Indeed, I fapped to that post.


Though I do have to call bullshit on the reason Lars receiving criticism because he chooses to play simple over technical. Mike Portnoy says this horseshit a lot and you want to beat him over the head with the largest possible Megadeth boxed set and yell "KNOCK IT OFF! YOU'RE NOT GOING TO GET A DRUMMING JOB WITH METALLICA! SHUT UP! IF YOU'RE SO WORRIED ABOUT A PAYCHECK YOU NEVER SHOULD HAVE LEFT DREAM THEATER."

Excuse me, I farted.

Anyways, that argument is bullshit because Lars frequently fails at the one job a drummer is supposed to do: keep time. It's not that Lars only sticks to being simple, it's that he can't even do that right consistently.

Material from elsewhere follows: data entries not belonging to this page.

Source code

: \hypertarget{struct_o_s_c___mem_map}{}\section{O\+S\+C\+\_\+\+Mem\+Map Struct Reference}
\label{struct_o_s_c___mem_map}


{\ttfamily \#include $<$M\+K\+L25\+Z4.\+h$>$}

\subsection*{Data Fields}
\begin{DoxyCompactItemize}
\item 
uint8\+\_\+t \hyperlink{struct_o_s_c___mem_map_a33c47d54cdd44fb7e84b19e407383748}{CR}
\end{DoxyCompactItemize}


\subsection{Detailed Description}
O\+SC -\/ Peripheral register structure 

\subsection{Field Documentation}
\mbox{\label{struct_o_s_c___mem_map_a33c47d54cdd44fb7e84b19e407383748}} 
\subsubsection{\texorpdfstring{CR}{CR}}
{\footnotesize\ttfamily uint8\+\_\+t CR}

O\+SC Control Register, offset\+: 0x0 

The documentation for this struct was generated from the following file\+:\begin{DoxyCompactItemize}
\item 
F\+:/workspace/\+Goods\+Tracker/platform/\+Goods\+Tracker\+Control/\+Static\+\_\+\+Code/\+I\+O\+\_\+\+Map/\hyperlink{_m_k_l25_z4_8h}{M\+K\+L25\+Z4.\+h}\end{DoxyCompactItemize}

Lars actually tries to be technical way more often than people think, its just that he throws in fills and cymbal crashes at really inappropriate times especially on the old albums. I know this because as a drummer its something that all drummers, especially metal drummers do when they first pick up the instrument. You're so excited to be hitting things with sticks (as Neil Peart calls it) that you just look for any spot to do it. The problem is when you're trying to write or perform songs constantly filling becomes a big distraction to the audience. It's not just a drum problem either. If a guitarist or bassist is throwing busy licks at the end of every measure it detracts from the song. Which is how the ill-conceived musical phrase "less is more" came to be. But back to Lars, it just seems like he never really grew out of that phase. He just would get too excited and throw in a fill when he should be keeping time. I think this is the reason why James is (rightly) hailed as such a great rhythm guitarist. He's the real timekeeper of Metallica and he realized very quickly he would have to fulfill that role if he's gonna be in a band with Lars.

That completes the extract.